Jeff Lane dot Org -:- I drank what?

Please, make the Bad SELinux STOP!

I just spent 4 hours tracking down a samba permissions issue. I am going out of my mind now. And I REALLY hate the people who created SELinux. SELinux is an abortion of common sense. It is, in my humble opinion, a lot like Sendmail programming. Only a select few have any idea how it works, or how to effectively use it. The rest of us (and I tend to count myself among the more knowledgeable out there) are left banging our heads against solid objects thanks to the weirdness that SELinux produces.

So on my samba server, I had all the export directories set with permissions 777. My smb.conf file had all export shares as "writable = yes" and I even added in "read only = no". When mounting from my client machine, I added the "rw" option AND even mounted them to mount points that were set at 777 also (though that really doesn't matter).
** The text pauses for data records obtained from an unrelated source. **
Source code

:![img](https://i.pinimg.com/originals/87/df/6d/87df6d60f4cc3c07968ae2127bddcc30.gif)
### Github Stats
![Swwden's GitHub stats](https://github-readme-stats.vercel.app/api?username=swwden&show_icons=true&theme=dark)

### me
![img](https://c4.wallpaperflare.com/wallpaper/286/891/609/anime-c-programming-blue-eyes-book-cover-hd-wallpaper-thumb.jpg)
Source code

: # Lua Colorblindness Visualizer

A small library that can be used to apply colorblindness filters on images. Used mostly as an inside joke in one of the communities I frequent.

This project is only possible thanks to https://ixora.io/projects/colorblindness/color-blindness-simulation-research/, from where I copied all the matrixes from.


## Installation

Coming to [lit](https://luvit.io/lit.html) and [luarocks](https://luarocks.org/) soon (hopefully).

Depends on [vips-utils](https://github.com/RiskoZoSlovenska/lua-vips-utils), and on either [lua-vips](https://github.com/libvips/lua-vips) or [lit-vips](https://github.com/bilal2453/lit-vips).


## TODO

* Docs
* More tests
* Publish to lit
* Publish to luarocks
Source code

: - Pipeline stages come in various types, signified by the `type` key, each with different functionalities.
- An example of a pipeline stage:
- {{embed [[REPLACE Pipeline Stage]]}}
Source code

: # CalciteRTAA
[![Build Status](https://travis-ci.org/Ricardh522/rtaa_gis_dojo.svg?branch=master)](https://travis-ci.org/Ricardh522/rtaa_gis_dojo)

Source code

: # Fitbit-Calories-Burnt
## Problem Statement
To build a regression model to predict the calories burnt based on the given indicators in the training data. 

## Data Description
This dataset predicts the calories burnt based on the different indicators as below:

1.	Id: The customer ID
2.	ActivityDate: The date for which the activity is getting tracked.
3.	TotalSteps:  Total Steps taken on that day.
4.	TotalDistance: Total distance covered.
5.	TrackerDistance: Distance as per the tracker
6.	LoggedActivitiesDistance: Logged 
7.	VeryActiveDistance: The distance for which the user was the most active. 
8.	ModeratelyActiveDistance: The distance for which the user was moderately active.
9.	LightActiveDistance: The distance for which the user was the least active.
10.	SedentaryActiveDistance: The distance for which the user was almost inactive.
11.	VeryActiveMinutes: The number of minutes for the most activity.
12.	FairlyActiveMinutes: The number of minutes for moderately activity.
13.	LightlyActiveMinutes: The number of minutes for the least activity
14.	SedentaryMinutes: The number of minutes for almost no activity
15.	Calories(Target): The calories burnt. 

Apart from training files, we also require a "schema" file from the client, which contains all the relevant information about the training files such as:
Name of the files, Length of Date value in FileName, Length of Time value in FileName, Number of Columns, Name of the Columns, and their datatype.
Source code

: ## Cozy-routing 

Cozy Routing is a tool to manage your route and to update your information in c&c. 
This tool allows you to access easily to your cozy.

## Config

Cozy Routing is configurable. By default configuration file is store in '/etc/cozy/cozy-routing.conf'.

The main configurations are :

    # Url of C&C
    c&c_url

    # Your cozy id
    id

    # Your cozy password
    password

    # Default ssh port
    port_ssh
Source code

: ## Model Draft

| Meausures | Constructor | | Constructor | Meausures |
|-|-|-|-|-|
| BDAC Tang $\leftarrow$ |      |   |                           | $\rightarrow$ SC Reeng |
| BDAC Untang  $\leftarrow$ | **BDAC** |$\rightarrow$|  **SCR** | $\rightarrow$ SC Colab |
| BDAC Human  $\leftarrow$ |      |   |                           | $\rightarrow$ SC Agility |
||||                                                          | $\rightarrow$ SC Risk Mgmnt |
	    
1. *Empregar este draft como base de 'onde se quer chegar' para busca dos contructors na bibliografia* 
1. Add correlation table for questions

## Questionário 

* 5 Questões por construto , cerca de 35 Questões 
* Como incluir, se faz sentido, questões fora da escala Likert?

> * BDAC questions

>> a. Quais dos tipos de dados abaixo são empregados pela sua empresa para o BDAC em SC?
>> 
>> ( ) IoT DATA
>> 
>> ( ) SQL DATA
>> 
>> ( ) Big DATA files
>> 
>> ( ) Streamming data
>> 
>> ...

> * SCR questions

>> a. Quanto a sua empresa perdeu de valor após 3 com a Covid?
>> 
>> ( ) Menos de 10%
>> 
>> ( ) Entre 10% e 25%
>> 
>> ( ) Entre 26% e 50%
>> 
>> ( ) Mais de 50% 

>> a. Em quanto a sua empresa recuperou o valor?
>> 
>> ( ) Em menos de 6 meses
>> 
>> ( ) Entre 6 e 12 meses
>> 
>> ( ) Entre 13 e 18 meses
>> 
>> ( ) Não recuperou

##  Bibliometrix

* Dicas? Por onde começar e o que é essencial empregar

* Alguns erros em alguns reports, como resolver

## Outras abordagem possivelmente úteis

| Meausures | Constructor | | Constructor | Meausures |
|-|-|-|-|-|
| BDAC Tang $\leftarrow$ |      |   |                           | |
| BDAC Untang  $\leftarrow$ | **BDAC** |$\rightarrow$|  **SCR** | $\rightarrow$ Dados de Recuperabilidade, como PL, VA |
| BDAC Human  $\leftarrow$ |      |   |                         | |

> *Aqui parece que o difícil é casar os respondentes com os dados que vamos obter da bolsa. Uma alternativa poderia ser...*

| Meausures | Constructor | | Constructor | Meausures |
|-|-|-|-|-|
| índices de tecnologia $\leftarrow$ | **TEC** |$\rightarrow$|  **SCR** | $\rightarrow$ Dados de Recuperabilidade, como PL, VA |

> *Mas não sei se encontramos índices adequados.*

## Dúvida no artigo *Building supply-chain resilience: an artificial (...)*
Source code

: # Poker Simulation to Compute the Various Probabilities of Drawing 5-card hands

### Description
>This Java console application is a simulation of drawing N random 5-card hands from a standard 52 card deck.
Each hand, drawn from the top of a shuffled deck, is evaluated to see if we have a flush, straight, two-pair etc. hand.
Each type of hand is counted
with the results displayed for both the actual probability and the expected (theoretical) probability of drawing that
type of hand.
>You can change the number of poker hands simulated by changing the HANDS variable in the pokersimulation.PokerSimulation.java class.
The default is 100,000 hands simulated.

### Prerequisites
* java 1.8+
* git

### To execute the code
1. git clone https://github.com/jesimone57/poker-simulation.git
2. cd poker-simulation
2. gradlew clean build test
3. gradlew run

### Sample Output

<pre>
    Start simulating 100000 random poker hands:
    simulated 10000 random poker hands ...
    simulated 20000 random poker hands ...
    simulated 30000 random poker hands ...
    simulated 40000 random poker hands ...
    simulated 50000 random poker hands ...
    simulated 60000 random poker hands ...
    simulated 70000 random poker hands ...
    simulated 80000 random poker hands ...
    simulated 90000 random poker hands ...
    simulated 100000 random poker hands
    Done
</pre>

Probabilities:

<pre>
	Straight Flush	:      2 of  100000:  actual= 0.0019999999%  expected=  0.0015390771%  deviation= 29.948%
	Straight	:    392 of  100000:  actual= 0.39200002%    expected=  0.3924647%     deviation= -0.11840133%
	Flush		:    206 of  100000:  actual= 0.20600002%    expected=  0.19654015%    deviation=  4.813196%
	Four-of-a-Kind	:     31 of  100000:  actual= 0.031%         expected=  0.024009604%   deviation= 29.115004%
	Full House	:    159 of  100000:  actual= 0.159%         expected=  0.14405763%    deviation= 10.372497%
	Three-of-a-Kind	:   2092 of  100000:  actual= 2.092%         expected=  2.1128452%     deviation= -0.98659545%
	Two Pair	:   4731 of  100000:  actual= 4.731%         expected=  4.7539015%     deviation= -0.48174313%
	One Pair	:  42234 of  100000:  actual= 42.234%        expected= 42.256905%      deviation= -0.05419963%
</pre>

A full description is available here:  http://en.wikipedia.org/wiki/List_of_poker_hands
So I could "cd" into the mounted share. I could "ls". I could touch a file (and get a weird "setting time" message). I could echo some garbage into a file. BUT I COULDN'T READ MY OWN FILES!
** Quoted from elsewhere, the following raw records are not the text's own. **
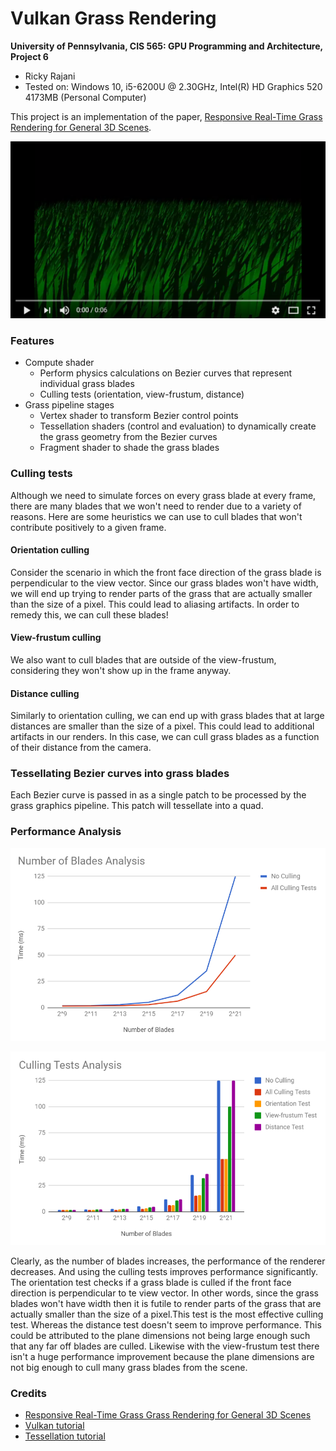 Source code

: Vulkan Grass Rendering
======================

**University of Pennsylvania, CIS 565: GPU Programming and Architecture, Project 6**

* Ricky Rajani
* Tested on: Windows 10, i5-6200U @ 2.30GHz, Intel(R) HD Graphics 520 4173MB (Personal Computer)

This project is an implementation of the paper, [Responsive Real-Time Grass Rendering for General 3D Scenes](https://www.cg.tuwien.ac.at/research/publications/2017/JAHRMANN-2017-RRTG/JAHRMANN-2017-RRTG-draft.pdf).

[![](img/videoScreenshot.PNG)](https://youtu.be/9Tq2PVa3FSU)

### Features
- Compute shader
	- Perform physics calculations on Bezier curves that represent individual grass blades
	- Culling tests (orientation, view-frustum, distance)
- Grass pipeline stages
	- Vertex shader to transform Bezier control points
	- Tessellation shaders (control and evaluation) to dynamically create the grass geometry from the Bezier curves
	- Fragment shader to shade the grass blades
	
### Culling tests

Although we need to simulate forces on every grass blade at every frame, there are many blades that we won't need to render
due to a variety of reasons. Here are some heuristics we can use to cull blades that won't contribute positively to a given frame.

#### Orientation culling

Consider the scenario in which the front face direction of the grass blade is perpendicular to the view vector. Since our grass blades
won't have width, we will end up trying to render parts of the grass that are actually smaller than the size of a pixel. This could
lead to aliasing artifacts. In order to remedy this, we can cull these blades!

#### View-frustum culling

We also want to cull blades that are outside of the view-frustum, considering they won't show up in the frame anyway. 

#### Distance culling

Similarly to orientation culling, we can end up with grass blades that at large distances are smaller than the size of a pixel. This could lead to additional
artifacts in our renders. In this case, we can cull grass blades as a function of their distance from the camera.

### Tessellating Bezier curves into grass blades

Each Bezier curve is passed in as a single patch to be processed by the grass graphics pipeline. This patch will tessellate into 
a quad. 
### Performance Analysis

![](img/numBladesGraph.PNG)

![](img/cullingTestsGraph.PNG)

Clearly, as the number of blades increases, the performance of the renderer decreases. And using the culling tests improves performance significantly. The orientation test checks if a grass blade is culled if the front face direction is perpendicular to te view vector. In other words, since the grass blades won't have width then it is futile to render parts of the grass that are actually smaller than the size of a pixel.This test is the most effective culling test. Whereas the distance test doesn't seem to improve performance. This could be attributed to the plane dimensions not being large enough such that any far off blades are culled. Likewise with the view-frustum test there isn't a huge performance improvement because the plane dimensions are not big enough to cull many grass blades from the scene.

### Credits

* [Responsive Real-Time Grass Grass Rendering for General 3D Scenes](https://www.cg.tuwien.ac.at/research/publications/2017/JAHRMANN-2017-RRTG/JAHRMANN-2017-RRTG-draft.pdf)
* [Vulkan tutorial](https://vulkan-tutorial.com/)
* [Tessellation tutorial](http://in2gpu.com/2014/07/12/tessellation-tutorial-opengl-4-3/)
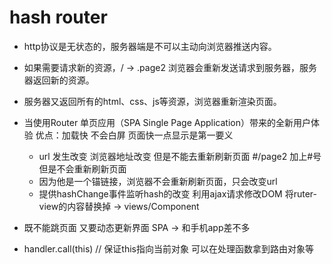 # hash router

- http协议是无状态的，服务器端是不可以主动向浏览器推送内容。
- 如果需要请求新的资源，/ -> .page2 浏览器会重新发送请求到服务器，服务器返回新的资源。
- 服务器又返回所有的html、css、js等资源，浏览器重新渲染页面。

- 当使用Router 单页应用（SPA Single Page Application）带来的全新用户体验
    优点：加载快 不会白屏 页面快一点显示是第一要义
    - url 发生改变 浏览器地址改变 但是不能去重新刷新页面  #/page2 加上#号 但是不会重新刷新页面 
    - 因为他是一个锚链接，浏览器不会重新刷新页面，只会改变url
    - 提供hashChange事件监听hash的改变 利用ajax请求修改DOM 将ruter-view的内容替换掉 -> views/Component

- 既不能跳页面 又要动态更新界面 SPA -> 和手机app差不多


- handler.call(this) // 保证this指向当前对象
    可以在处理函数拿到路由对象等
I worked on this for 4 hours today, and even sought the advice of some rather bright people at work. Then finally, I happened to notice an SEAlert message in /var/log/messages. It was telling me that SELinux had blocked certain actions.
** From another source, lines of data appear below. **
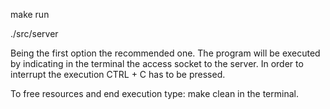 make run

./src/server

Being the first option the recommended one. The program will be executed by indicating in the terminal the access socket to the server. In order to interrupt the execution CTRL + C has to be pressed.

To free resources and end execution type: make clean in the terminal.

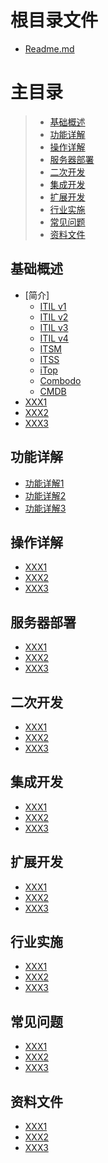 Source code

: # 根目录文件

- [Readme.md](README.md)

# 主目录

> - [基础概述](#base)
> - [功能详解](#function)
> - [操作详解](#operation)
> - [服务器部署](#server)
> - [二次开发](#development)
> - [集成开发](#integrate)
> - [扩展开发](#extend)
> - [行业实施](#implementation)
> - [常见问题](#question)
> - [资料文件](#file)

## 基础概述 <a id="base"></a>

- [简介]
  - [ITIL v1](base/v1.md)
  - [ITIL v2](base/v2.md)
  - [ITIL v3](base/v3.md)
  - [ITIL v4](base/v4.md)
  - [ITSM](base/ITSM.md)
  - [ITSS](base/ITSS.md)
  - [iTop](base/iTop.md)
  - [Combodo](base/Combodo.md)
  - [CMDB](base/CMDB.md)
- [XXX1](base/XXX1.md)
- [XXX2](base/XXX2.md)
- [XXX3](base/XXX3.md)

## 功能详解 <a id="function"></a>

- [功能详解1](function/XXX1.md)
- [功能详解2](function/XXX2.md)
- [功能详解3](function/XXX3.md)

## 操作详解 <a id="operation"></a>

- [XXX1](operation/XXX1.md)
- [XXX2](operation/XXX2.md)
- [XXX3](operation/XXX3.md)

## 服务器部署 <a id="server"></a>

- [XXX1](server/XXX1.md)
- [XXX2](server/XXX2.md)
- [XXX3](server/XXX3.md)

## 二次开发 <a id="development"></a>

- [XXX1](development/XXX1.md)
- [XXX2](development/XXX2.md)
- [XXX3](development/XXX3.md)

## 集成开发 <a id="integrate"></a>

- [XXX1](integrate/XXX1.md)
- [XXX2](integrate/XXX2.md)
- [XXX3](integrate/XXX3.md)

## 扩展开发 <a id="extend"></a>

- [XXX1](extend/XXX1.md)
- [XXX2](extend/XXX2.md)
- [XXX3](extend/XXX3.md)

## 行业实施 <a id="implementation"></a>

- [XXX1](implementation/XXX1.md)
- [XXX2](implementation/XXX2.md)
- [XXX3](implementation/XXX3.md)

## 常见问题 <a id="question"></a>

- [XXX1](question/XXX1.md)
- [XXX2](question/XXX2.md)
- [XXX3](question/XXX3.md)

## 资料文件 <a id="file"></a>

- [XXX1](file/XXX1.md)
- [XXX2](file/XXX2.md)
- [XXX3](file/XXX3.md)


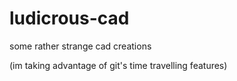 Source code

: 
# ludicrous-cad

some rather strange cad creations

(im taking advantage of git's time travelling features)

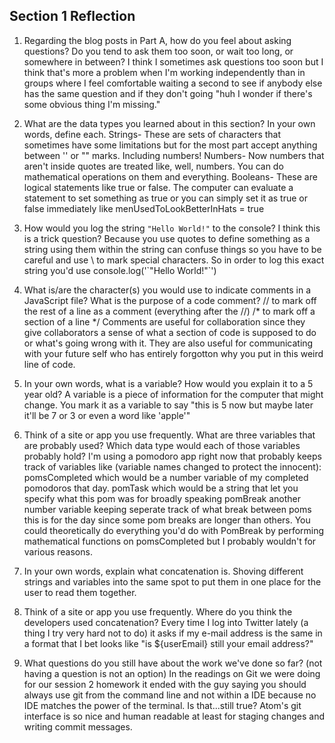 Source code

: ## Section 1 Reflection

1. Regarding the blog posts in Part A, how do you feel about asking questions? Do you tend to ask them too soon, or wait too long, or somewhere in between?
I think I sometimes ask questions too soon but I think that's more a problem when I'm working independently than in groups where I feel comfortable waiting a second
to see if anybody else has the same question and if they don't going "huh I wonder if there's some obvious thing I'm missing."
2. What are the data types you learned about in this section? In your own words, define each.
Strings- These are sets of characters that sometimes have some limitations but for the most part accept anything between '' or "" marks. Including numbers!
Numbers- Now numbers that aren't inside quotes are treated like, well, numbers. You can do mathematical operations on them and everything.
Booleans- These are logical statements like true or false. The computer can evaluate a statement to set something as true or you can simply set it as true or false immediately
like menUsedToLookBetterInHats = true

3. How would you log the string `"Hello World!"` to the console?
I think this is a trick question? Because you use quotes to define something as a string using them within the string can confuse things so you have to be careful and use \ to mark special characters. So in order to log this exact string you'd use
console.log('\`"Hello World!"\`')
4. What is/are the character(s) you would use to indicate comments in a JavaScript file? What is the purpose of a code comment?
// to mark off the rest of a line as a comment (everything after the //)
/* to mark off a section of a line */
Comments are useful for collaboration since they give collaborators a sense of what a section of code is supposed to do or what's going wrong with it.
They are also useful for communicating with your future self who has entirely forgotton why you put in this weird line of code.

5. In your own words, what is a variable? How would you explain it to a 5 year old?
A variable is a piece of information for the computer that might change. You mark it as a variable to say "this is 5 now but maybe later it'll be 7 or 3 or even a word like 'apple'"
6. Think of a site or app you use frequently. What are three variables that are probably used? Which data type would each of those variables probably hold?
I'm using a pomodoro app right now that probably keeps track of variables like (variable names changed to protect the innocent):
pomsCompleted which would be a number variable of my completed pomodoros that day.
pomTask which would be a string that let you specify what this pom was for broadly speaking
pomBreak another number variable keeping seperate track of what break between poms this is for the day since some pom breaks are longer than others.
You could theoretically do everything you'd do with PomBreak by performing mathematical functions on pomsCompleted but I probably wouldn't for various reasons.
7. In your own words, explain what concatenation is.
Shoving different strings and variables into the same spot to put them in one place for the user to read them together.
8. Think of a site or app you use frequently. Where do you think the developers used concatenation?
Every time I log into Twitter lately (a thing I try very hard not to do) it asks if my e-mail address is the same in a format that I bet looks like
"is ${userEmail} still your email address?"
9. What questions do you still have about the work we've done so far? (not having a question is not an option)
In the readings on Git we were doing for our session 2 homework it ended with the guy saying you should always use git from the command line and
not within a IDE because no IDE matches the power of the terminal. Is that...still true? Atom's git interface is so nice and human readable at least for staging changes
and writing commit messages.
So the fix, after 4 hours of pain and misery, was "chcon -R -t samba_share_t /[topleveldir]"

That was it. That simple thing fixed all my woes. I had thought I had disabled SELinux on this Red Hat Enterprise 5 box, but apparently I did not. That is going to happen on my next reboot, for sure. For now, I am going to go home after a very long day, drink a beer, watch some Korean slasher film and go to bed and dream of ginger call girls.